(DATA FOR ANALYSIS Opens)

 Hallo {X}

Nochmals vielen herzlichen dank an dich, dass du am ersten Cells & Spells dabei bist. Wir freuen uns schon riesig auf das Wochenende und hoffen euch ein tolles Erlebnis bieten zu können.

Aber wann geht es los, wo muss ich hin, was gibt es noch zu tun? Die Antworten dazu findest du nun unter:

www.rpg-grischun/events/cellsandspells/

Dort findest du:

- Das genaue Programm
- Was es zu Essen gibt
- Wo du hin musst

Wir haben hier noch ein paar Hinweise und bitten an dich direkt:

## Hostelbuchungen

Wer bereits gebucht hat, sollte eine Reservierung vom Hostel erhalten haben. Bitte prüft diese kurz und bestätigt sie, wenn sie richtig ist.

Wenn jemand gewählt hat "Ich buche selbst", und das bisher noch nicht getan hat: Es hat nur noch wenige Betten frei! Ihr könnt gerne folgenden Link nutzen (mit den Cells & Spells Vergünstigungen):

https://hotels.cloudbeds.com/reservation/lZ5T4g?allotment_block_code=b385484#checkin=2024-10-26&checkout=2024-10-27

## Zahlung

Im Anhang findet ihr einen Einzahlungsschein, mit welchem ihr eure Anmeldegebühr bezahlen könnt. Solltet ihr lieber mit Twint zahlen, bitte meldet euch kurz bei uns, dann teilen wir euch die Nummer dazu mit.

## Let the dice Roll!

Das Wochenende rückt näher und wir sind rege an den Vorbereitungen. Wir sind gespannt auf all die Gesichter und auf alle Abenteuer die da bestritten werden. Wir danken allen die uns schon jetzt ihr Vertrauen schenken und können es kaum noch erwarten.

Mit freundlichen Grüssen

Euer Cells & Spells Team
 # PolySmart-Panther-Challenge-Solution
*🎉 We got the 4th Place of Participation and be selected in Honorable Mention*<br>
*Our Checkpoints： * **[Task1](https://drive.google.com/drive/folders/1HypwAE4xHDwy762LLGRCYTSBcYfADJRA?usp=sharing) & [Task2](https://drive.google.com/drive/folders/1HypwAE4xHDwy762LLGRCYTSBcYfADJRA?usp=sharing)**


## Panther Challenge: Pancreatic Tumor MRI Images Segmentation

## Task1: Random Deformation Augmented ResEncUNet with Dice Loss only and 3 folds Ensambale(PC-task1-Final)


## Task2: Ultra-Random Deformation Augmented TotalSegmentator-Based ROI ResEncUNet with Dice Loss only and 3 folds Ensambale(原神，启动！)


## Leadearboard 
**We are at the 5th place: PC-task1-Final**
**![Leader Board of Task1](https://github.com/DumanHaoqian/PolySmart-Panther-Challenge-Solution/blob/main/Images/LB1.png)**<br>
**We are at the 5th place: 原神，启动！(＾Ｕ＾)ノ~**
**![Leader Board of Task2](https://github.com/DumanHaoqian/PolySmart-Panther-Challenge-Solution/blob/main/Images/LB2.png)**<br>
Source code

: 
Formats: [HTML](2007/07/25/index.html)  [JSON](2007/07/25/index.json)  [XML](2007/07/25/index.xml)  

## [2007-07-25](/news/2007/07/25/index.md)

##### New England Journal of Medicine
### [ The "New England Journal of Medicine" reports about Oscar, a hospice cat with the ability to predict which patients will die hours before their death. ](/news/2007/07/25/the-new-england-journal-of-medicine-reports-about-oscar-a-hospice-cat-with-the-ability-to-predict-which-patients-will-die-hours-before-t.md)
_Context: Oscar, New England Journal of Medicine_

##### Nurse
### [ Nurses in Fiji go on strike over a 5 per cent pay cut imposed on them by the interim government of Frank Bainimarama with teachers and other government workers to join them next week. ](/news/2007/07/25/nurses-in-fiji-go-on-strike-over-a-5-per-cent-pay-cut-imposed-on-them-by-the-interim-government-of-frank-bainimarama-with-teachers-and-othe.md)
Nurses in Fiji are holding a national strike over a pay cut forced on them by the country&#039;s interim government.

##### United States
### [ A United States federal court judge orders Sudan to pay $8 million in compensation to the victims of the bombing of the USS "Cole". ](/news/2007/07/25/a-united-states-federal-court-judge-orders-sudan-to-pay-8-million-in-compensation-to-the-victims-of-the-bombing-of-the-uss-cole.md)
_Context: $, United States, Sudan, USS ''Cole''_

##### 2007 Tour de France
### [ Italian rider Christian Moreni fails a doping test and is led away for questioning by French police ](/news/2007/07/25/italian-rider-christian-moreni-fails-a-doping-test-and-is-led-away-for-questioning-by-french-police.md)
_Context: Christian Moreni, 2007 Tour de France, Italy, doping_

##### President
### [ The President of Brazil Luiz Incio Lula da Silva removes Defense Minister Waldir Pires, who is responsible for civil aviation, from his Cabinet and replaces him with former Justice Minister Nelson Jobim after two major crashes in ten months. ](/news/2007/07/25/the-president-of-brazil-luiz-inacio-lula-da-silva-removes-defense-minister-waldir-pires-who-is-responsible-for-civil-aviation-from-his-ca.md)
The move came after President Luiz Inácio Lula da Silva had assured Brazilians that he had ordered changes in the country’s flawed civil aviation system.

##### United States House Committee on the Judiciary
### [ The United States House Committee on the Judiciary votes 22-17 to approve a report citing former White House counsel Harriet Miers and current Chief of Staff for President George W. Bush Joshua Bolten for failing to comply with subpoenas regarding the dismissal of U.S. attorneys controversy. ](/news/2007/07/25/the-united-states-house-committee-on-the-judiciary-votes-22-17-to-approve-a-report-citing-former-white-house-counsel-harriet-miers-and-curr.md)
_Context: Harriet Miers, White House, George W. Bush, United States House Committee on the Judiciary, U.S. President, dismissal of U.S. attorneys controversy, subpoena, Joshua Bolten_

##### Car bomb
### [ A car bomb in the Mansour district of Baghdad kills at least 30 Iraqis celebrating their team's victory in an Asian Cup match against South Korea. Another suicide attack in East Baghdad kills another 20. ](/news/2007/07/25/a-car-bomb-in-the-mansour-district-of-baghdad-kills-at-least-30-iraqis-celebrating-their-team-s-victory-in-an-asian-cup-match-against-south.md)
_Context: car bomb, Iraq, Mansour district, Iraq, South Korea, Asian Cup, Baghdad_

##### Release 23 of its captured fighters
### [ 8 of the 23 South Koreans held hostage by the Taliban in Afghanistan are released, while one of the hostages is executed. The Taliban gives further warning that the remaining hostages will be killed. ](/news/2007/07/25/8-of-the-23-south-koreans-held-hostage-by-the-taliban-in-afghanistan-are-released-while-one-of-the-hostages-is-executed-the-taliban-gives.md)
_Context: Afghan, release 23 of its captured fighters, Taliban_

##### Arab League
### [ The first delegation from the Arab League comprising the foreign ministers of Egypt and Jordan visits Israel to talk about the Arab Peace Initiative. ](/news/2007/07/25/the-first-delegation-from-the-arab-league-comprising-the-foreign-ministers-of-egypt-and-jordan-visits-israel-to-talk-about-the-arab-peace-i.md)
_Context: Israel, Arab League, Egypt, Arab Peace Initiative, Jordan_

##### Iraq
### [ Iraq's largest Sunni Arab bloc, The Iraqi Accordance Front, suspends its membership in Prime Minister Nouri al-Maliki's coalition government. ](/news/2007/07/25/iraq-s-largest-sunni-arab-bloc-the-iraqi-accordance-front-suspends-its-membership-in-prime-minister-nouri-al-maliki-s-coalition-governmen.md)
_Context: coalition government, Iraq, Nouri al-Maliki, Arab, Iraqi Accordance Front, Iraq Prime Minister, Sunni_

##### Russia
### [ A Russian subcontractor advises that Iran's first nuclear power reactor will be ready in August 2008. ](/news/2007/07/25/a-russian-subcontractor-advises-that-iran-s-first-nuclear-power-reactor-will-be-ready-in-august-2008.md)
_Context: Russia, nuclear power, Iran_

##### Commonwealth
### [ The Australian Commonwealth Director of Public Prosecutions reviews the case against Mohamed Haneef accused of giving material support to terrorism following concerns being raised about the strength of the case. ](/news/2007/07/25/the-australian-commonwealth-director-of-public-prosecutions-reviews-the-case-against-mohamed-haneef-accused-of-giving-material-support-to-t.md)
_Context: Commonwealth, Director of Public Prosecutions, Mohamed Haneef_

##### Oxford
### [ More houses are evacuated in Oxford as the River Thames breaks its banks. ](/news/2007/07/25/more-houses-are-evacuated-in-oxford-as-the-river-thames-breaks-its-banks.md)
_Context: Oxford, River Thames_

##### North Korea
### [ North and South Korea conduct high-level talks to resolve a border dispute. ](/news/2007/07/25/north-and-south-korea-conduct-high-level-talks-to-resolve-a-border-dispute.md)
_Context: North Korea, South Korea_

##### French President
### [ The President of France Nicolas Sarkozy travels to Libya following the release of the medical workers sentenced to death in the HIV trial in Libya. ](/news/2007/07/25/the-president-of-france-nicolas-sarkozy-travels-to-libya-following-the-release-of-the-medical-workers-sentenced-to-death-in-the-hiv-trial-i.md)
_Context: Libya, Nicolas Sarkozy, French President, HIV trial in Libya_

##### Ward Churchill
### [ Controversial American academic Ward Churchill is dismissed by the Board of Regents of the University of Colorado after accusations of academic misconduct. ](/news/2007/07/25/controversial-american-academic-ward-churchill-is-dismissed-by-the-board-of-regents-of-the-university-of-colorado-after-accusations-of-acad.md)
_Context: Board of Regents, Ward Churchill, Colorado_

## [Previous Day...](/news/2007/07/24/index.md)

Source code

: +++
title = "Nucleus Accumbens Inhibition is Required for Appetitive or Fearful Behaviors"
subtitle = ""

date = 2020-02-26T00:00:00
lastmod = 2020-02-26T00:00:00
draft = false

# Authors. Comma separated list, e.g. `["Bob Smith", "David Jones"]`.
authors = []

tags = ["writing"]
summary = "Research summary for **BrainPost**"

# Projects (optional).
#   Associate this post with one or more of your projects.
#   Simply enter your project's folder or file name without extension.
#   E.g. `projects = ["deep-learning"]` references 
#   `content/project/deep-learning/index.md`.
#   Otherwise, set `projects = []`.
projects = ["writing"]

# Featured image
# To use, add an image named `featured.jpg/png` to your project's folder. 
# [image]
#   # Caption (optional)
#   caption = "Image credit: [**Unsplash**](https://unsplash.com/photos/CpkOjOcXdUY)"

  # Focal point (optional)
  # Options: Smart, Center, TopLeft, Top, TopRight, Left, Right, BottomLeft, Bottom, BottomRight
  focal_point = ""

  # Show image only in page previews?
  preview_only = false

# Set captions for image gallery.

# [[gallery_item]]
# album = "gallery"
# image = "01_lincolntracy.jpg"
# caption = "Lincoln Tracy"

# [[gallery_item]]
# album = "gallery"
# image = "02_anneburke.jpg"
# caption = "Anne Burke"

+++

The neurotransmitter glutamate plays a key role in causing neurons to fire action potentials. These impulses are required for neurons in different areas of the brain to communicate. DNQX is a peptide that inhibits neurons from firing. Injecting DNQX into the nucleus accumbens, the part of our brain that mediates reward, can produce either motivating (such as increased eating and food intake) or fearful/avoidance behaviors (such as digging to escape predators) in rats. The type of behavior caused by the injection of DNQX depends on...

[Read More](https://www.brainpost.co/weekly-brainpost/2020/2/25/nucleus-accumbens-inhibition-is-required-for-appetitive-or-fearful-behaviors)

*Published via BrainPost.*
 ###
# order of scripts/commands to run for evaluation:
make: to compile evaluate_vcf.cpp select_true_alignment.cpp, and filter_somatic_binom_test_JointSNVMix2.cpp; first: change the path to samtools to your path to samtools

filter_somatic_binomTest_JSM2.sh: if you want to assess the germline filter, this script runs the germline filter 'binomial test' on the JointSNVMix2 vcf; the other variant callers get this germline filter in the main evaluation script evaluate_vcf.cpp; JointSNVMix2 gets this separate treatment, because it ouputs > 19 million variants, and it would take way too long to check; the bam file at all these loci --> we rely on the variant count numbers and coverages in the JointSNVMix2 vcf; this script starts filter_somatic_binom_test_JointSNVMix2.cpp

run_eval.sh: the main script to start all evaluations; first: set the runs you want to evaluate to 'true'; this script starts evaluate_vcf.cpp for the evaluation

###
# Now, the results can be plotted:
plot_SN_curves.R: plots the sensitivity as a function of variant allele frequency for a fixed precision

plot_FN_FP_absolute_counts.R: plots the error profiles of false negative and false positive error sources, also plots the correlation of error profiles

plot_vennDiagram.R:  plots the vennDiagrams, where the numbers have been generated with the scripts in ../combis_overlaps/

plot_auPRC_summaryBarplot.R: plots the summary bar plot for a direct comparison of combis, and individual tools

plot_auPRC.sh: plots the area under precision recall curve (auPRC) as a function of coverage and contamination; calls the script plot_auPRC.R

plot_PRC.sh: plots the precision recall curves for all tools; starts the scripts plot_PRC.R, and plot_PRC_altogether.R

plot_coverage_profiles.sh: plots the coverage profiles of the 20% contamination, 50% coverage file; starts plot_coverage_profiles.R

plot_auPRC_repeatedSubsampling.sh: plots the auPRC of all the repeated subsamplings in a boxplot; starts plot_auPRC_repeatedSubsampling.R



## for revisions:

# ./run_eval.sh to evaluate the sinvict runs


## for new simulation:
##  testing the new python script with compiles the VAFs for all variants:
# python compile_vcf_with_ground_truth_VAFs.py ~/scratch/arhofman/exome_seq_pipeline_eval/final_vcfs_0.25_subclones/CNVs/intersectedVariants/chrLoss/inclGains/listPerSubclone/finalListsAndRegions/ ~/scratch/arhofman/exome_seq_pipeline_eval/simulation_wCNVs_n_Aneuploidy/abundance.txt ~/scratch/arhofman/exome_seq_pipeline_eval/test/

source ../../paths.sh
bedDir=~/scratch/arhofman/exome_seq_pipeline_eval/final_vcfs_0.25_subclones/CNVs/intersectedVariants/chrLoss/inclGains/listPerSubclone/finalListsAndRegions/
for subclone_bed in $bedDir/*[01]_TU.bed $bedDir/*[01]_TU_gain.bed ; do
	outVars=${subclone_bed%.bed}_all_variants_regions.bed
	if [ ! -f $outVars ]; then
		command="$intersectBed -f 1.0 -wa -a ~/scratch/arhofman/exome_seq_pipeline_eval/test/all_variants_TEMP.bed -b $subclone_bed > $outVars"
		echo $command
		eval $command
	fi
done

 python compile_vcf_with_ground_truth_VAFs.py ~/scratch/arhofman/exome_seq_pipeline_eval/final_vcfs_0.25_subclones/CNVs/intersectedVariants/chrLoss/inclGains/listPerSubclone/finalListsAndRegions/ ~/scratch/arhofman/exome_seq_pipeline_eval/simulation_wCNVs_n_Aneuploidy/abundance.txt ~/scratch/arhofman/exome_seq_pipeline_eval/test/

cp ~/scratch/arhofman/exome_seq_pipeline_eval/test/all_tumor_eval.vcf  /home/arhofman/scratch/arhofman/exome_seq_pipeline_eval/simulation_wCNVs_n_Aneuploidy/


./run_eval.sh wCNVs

(DATA FOR ANALYSIS Closes)

__WHAT TO WORK ON__: From the listing above, the lines starting with the one that has "Prime Minister, Sunni_" and running through the one that has "##### Commonwealth" should be copied exactly, ends included.

__TASK OUTPUT__:
_Context: coalition government, Iraq, Nouri al-Maliki, Arab, Iraqi Accordance Front, Iraq Prime Minister, Sunni_

##### Russia
### [ A Russian subcontractor advises that Iran's first nuclear power reactor will be ready in August 2008. ](/news/2007/07/25/a-russian-subcontractor-advises-that-iran-s-first-nuclear-power-reactor-will-be-ready-in-august-2008.md)
_Context: Russia, nuclear power, Iran_

##### Commonwealth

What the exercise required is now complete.